Page Visibility API
January 24th, 2012To date, it has not been easy to tell, using JavaScript, whether the user can see your page or not. Sure, we have load, focus, blur and unload, but these have proven quirky and inconsistent in the past. Certain environments give us the ability to jump between windows and tabs, and even scroll pages without giving focus to the browser window. Automatic lock screens leave your web page active, but inaccessible. Further, Google is developing a feature for Chrome wherein a page can load and render before it is made visible to the end user.
If you’ve ever received a message on Facebook when it was the selected tab, but not necessarily the selected window and application, and it hasn’t made a noise, you’ve experienced some of this quirkiness.
So what can you do with this new API? You can slow down your application, suspend timers and clocks, and generally make your page behave better in a cooperative multitasking environment.
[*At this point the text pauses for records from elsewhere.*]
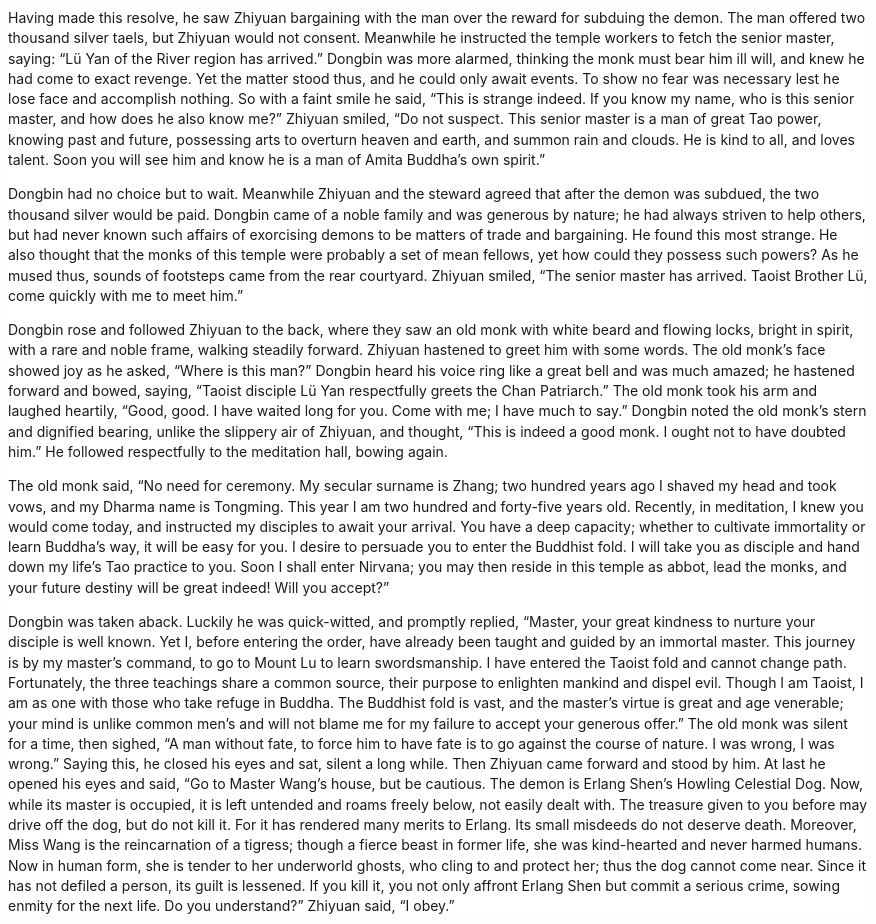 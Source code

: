 Having made this resolve, he saw Zhiyuan bargaining with the man over the reward for subduing the demon. The man offered two thousand silver taels, but Zhiyuan would not consent. Meanwhile he instructed the temple workers to fetch the senior master, saying: “Lü Yan of the River region has arrived.” Dongbin was more alarmed, thinking the monk must bear him ill will, and knew he had come to exact revenge. Yet the matter stood thus, and he could only await events. To show no fear was necessary lest he lose face and accomplish nothing. So with a faint smile he said, “This is strange indeed. If you know my name, who is this senior master, and how does he also know me?” Zhiyuan smiled, “Do not suspect. This senior master is a man of great Tao power, knowing past and future, possessing arts to overturn heaven and earth, and summon rain and clouds. He is kind to all, and loves talent. Soon you will see him and know he is a man of Amita Buddha’s own spirit.”

Dongbin had no choice but to wait. Meanwhile Zhiyuan and the steward agreed that after the demon was subdued, the two thousand silver would be paid. Dongbin came of a noble family and was generous by nature; he had always striven to help others, but had never known such affairs of exorcising demons to be matters of trade and bargaining. He found this most strange. He also thought that the monks of this temple were probably a set of mean fellows, yet how could they possess such powers? As he mused thus, sounds of footsteps came from the rear courtyard. Zhiyuan smiled, “The senior master has arrived. Taoist Brother Lü, come quickly with me to meet him.”

Dongbin rose and followed Zhiyuan to the back, where they saw an old monk with white beard and flowing locks, bright in spirit, with a rare and noble frame, walking steadily forward. Zhiyuan hastened to greet him with some words. The old monk’s face showed joy as he asked, “Where is this man?” Dongbin heard his voice ring like a great bell and was much amazed; he hastened forward and bowed, saying, “Taoist disciple Lü Yan respectfully greets the Chan Patriarch.” The old monk took his arm and laughed heartily, “Good, good. I have waited long for you. Come with me; I have much to say.” Dongbin noted the old monk’s stern and dignified bearing, unlike the slippery air of Zhiyuan, and thought, “This is indeed a good monk. I ought not to have doubted him.” He followed respectfully to the meditation hall, bowing again.

The old monk said, “No need for ceremony. My secular surname is Zhang; two hundred years ago I shaved my head and took vows, and my Dharma name is Tongming. This year I am two hundred and forty-five years old. Recently, in meditation, I knew you would come today, and instructed my disciples to await your arrival. You have a deep capacity; whether to cultivate immortality or learn Buddha’s way, it will be easy for you. I desire to persuade you to enter the Buddhist fold. I will take you as disciple and hand down my life’s Tao practice to you. Soon I shall enter Nirvana; you may then reside in this temple as abbot, lead the monks, and your future destiny will be great indeed! Will you accept?”

Dongbin was taken aback. Luckily he was quick-witted, and promptly replied, “Master, your great kindness to nurture your disciple is well known. Yet I, before entering the order, have already been taught and guided by an immortal master. This journey is by my master’s command, to go to Mount Lu to learn swordsmanship. I have entered the Taoist fold and cannot change path. Fortunately, the three teachings share a common source, their purpose to enlighten mankind and dispel evil. Though I am Taoist, I am as one with those who take refuge in Buddha. The Buddhist fold is vast, and the master’s virtue is great and age venerable; your mind is unlike common men’s and will not blame me for my failure to accept your generous offer.” The old monk was silent for a time, then sighed, “A man without fate, to force him to have fate is to go against the course of nature. I was wrong, I was wrong.” Saying this, he closed his eyes and sat, silent a long while. Then Zhiyuan came forward and stood by him. At last he opened his eyes and said, “Go to Master Wang’s house, but be cautious. The demon is Erlang Shen’s Howling Celestial Dog. Now, while its master is occupied, it is left untended and roams freely below, not easily dealt with. The treasure given to you before may drive off the dog, but do not kill it. For it has rendered many merits to Erlang. Its small misdeeds do not deserve death. Moreover, Miss Wang is the reincarnation of a tigress; though a fierce beast in former life, she was kind-hearted and never harmed humans. Now in human form, she is tender to her underworld ghosts, who cling to and protect her; thus the dog cannot come near. Since it has not defiled a person, its guilt is lessened. If you kill it, you not only affront Erlang Shen but commit a serious crime, sowing enmity for the next life. Do you understand?” Zhiyuan said, “I obey.”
In short, still more of what used to require Flash to implement no longer does.
Chrome introduced this new, simple API in 13 and the W3C has a group standardizing it. Firefox and IE will both see it added in their respective version 10 browsers.
To use it, you really only need to know two properties and one event.
The document.visibilityState property can be any one of four values, but the two most common (and only required) ones are hidden and visible. Now, when the page loads, you can know whether your content is actually exposed to the user or not.
The document.hidden provides a simple boolean.
Happily, the standards do partially specify how other applications can interact with these properties:
As examples, the attribute returns true when:
- The User Agent is minimized.
- The User Agent is not minimized, but the page is on a background tab.
- The Operating System lock screen is shown.
- The User Agent is minimized and a preview is shown.
The visibilityChange event will fire when this state changes after the initial page load, so you needn’t check it obsessively.
Note that Chrome uses the webkit prefix for this API, its properties and its event. Firefox and IE are expected to use the W3C version, without prefixes.